:: Required action ::
Find the word "Catalan" in the listing, and copy out each line where it turns up.

:: Task input ::
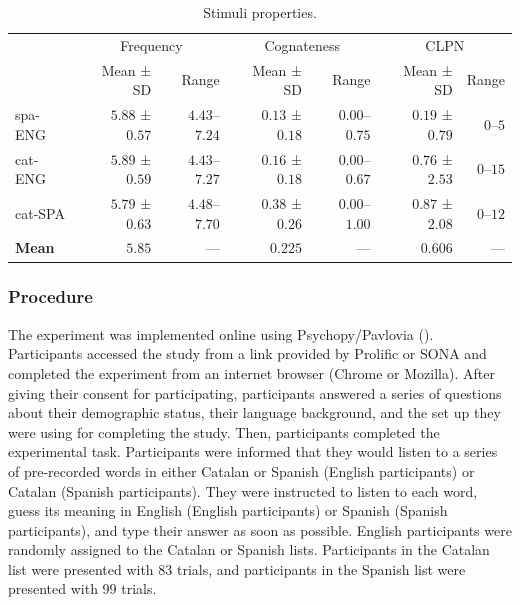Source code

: \documentclass[
]{article}
\begin{document}
\begin{longtable}{l|rrrrrr}

\caption{\label{tbl-stimuli}Stimuli properties.}

\tabularnewline

\toprule
\multicolumn{1}{l}{} & \multicolumn{2}{c}{Frequency} & \multicolumn{2}{c}{Cognateness} & \multicolumn{2}{c}{CLPN} \\ 
\cmidrule(lr){2-3} \cmidrule(lr){4-5} \cmidrule(lr){6-7}
\multicolumn{1}{l}{} & Mean ± SD & Range & Mean ± SD & Range & Mean ± SD & Range \\ 
\midrule\addlinespace[2.5pt]
spa-ENG & $5.88$ ± $0.57$ & $4.43$–$7.24$ & $0.13$ ± $0.18$ & $0.00$–$0.75$ & $0.19$ ± $0.79$ & $0$–$5$ \\ 
cat-ENG & $5.89$ ± $0.59$ & $4.43$–$7.27$ & $0.16$ ± $0.18$ & $0.00$–$0.67$ & $0.76$ ± $2.53$ & $0$–$15$ \\ 
cat-SPA & $5.79$ ± $0.63$ & $4.48$–$7.70$ & $0.38$ ± $0.26$ & $0.00$–$1.00$ & $0.87$ ± $2.08$ & $0$–$12$ \\ 
\midrule 
\midrule 
\textbf{Mean} & $5.85$ & — & $0.225$ & — & $0.606$ & — \\ 
\bottomrule

\end{longtable}

\subsubsection{Procedure}\label{procedure}

The experiment was implemented online using Psychopy/Pavlovia
(). Participants
accessed the study from a link provided by Prolific or SONA and
completed the experiment from an internet browser (Chrome or Mozilla).
After giving their consent for participating, participants answered a
series of questions about their demographic status, their language
background, and the set up they were using for completing the study.
Then, participants completed the experimental task. Participants were
informed that they would listen to a series of pre-recorded words in
either Catalan or Spanish (English participants) or Catalan (Spanish
participants). They were instructed to listen to each word, guess its
meaning in English (English participants) or Spanish (Spanish
participants), and type their answer as soon as possible. English
participants were randomly assigned to the Catalan or Spanish lists.
Participants in the Catalan list were presented with 83 trials, and
participants in the Spanish list were presented with 99 trials.
\end{document}
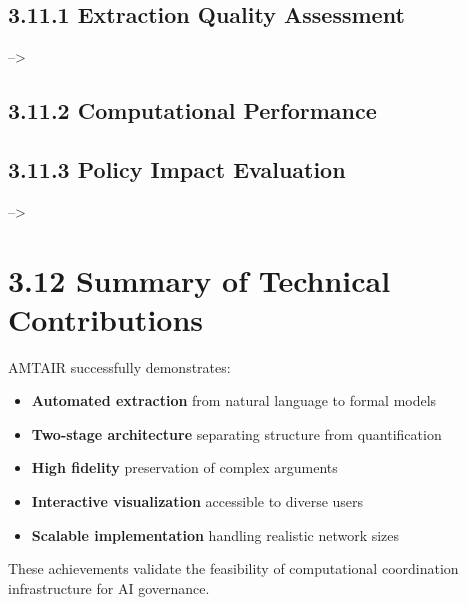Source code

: \documentclass[
  11pt,
  letterpaper,
]{book}
\providecommand{\tightlist}{%
  \setlength{\itemsep}{0pt}\setlength{\parskip}{0pt}}
\begin{document}

\subsection*{3.11.1 Extraction Quality
Assessment}\label{sec-extraction-quality}

--\textgreater{}

\subsection*{3.11.2 Computational
Performance}\label{sec-computational-performance}

\subsection*{3.11.3 Policy Impact Evaluation}\label{sec-policy-impact}

--\textgreater{}

\section*{3.12 Summary of Technical
Contributions}\label{sec-technical-summary}


AMTAIR successfully demonstrates:

\begin{itemize}
\tightlist
\item
  \textbf{Automated extraction} from natural language to formal models
\item
  \textbf{Two-stage architecture} separating structure from
  quantification
\item
  \textbf{High fidelity} preservation of complex arguments
\item
  \textbf{Interactive visualization} accessible to diverse users
\item
  \textbf{Scalable implementation} handling realistic network sizes
\end{itemize}

These achievements validate the feasibility of computational
coordination infrastructure for AI governance.
\end{document}

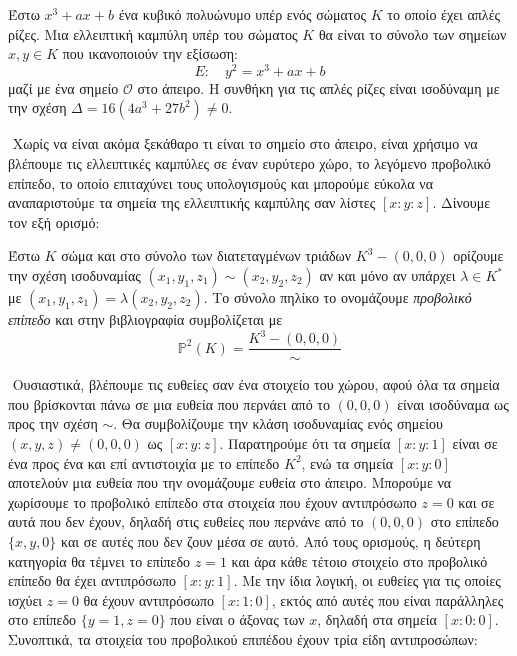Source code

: \documentclass[oneside,a4paper]{article}
\begin{document}
\vspace*{0.1cm}
\begin{defn}
	Έστω $x^3 +ax + b$ ένα κυβικό πολυώνυμο υπέρ ενός σώματος $K$ το οποίο έχει απλές ρίζες. Μια ελλειπτική καμπύλη υπέρ του σώματος $K$ θα είναι το σύνολο των σημείων $x,y \in K$ που ικανοποιούν την εξίσωση:
	$$E: \quad y^2 = x^3 + ax + b$$ μαζί με ένα σημείο $\mathcal{O}$ στο άπειρο. Η συνθήκη για τις απλές ρίζες είναι ισοδύναμη με την σχέση $\Delta = 16(4a^3 +27b^2)\neq 0$.
\end{defn}

$ $\newline
Χωρίς να είναι ακόμα ξεκάθαρο τι είναι το σημείο στο άπειρο, είναι χρήσιμο να βλέπουμε τις ελλειπτικές καμπύλες σε έναν ευρύτερο χώρο, το λεγόμενο προβολικό επίπεδο, το οποίο επιταχύνει τους υπολογισμούς και μπορούμε εύκολα να αναπαριστούμε τα σημεία της ελλειπτικής καμπύλης σαν λίστες $[x:y:z]$. Δίνουμε τον εξή ορισμό:

\vspace*{0.1cm}
\begin{defn}
	Έστω $K$ σώμα και στο σύνολο των διατεταγμένων τριάδων $K^3 - (0,0,0)$ ορίζουμε την σχέση ισοδυναμίας $(x_1,y_1,z_1) \sim (x_2,y_2,z_2)$ αν και μόνο αν υπάρχει $\lambda \in K^*$ με $(x_1,y_1,z_1) = \lambda (x_2,y_2,z_2)$. Το σύνολο πηλίκο το ονομάζουμε {\em προβολικό επίπεδο} και στην βιβλιογραφία συμβολίζεται με
	$$\mathbb{P}^2(K) = \frac{K^3 - (0,0,0)}{\sim }$$
\end{defn}

$ $\newline
Ουσιαστικά, βλέπουμε τις ευθείες σαν ένα στοιχείο του χώρου, αφού όλα τα σημεία που βρίσκονται πάνω σε μια ευθεία που περνάει από το $(0,0,0)$ είναι ισοδύναμα ως προς την σχέση $\sim$. Θα συμβολίζουμε την κλάση ισοδυναμίας ενός σημείου $(x,y,z)\neq (0,0,0)$ ως $[x:y:z]$. Παρατηρούμε ότι τα σημεία $[x:y:1]$ είναι σε ένα προς ένα και επί αντιστοιχία με το επίπεδο $K^2$, ενώ τα σημεία $[x:y:0]$ αποτελούν μια ευθεία που την ονομάζουμε ευθεία στο άπειρο. Μπορούμε να χωρίσουμε το προβολικό επίπεδο στα στοιχεία που έχουν αντιπρόσωπο $z=0$ και σε αυτά που δεν έχουν, δηλαδή στις ευθείες που περνάνε από το $(0,0,0)$ στο επίπεδο $\{x,y,0\}$ και σε αυτές που δεν ζουν μέσα σε αυτό. Από τους ορισμούς, η δεύτερη κατηγορία θα τέμνει το επίπεδο $z=1$ και άρα κάθε τέτοιο στοιχείο στο προβολικό επίπεδο θα έχει αντιπρόσωπο $[x:y:1]$. Με την ίδια λογική, οι ευθείες για τις οποίες ισχύει $z=0$ θα έχουν αντιπρόσωπο $[x:1:0]$, εκτός από αυτές που είναι παράλληλες στο επίπεδο $\{y=1,z=0\}$ που είναι ο άξονας των $x$, δηλαδή στα σημεία $[x:0:0]$. Συνοπτικά, τα στοιχεία του προβολικού επιπέδου έχουν τρία είδη αντιπροσώπων:
\end{document}
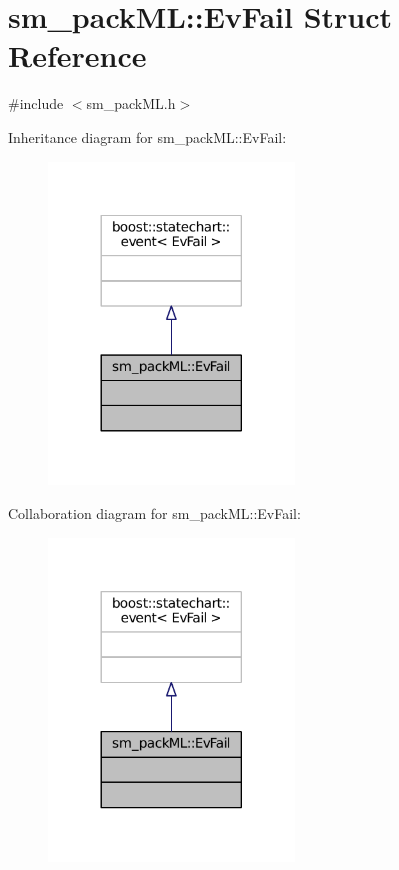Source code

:\hypertarget{structsm__packML_1_1EvFail}{}\section{sm\+\_\+pack\+ML\+:\+:Ev\+Fail Struct Reference}
\label{structsm__packML_1_1EvFail}


{\ttfamily \#include $<$sm\+\_\+pack\+M\+L.\+h$>$}



Inheritance diagram for sm\+\_\+pack\+ML\+:\+:Ev\+Fail\+:
\nopagebreak
\begin{figure}[H]
\begin{center}
\leavevmode
\includegraphics[width=185pt]{structsm__packML_1_1EvFail__inherit__graph}
\end{center}
\end{figure}


Collaboration diagram for sm\+\_\+pack\+ML\+:\+:Ev\+Fail\+:
\nopagebreak
\begin{figure}[H]
\begin{center}
\leavevmode
\includegraphics[width=185pt]{structsm__packML_1_1EvFail__coll__graph}
\end{center}
\end{figure}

:: Output below ::
either Catalan or Spanish (English participants) or Catalan (Spanish
participants were randomly assigned to the Catalan or Spanish lists.
Participants in the Catalan list were presented with 83 trials, and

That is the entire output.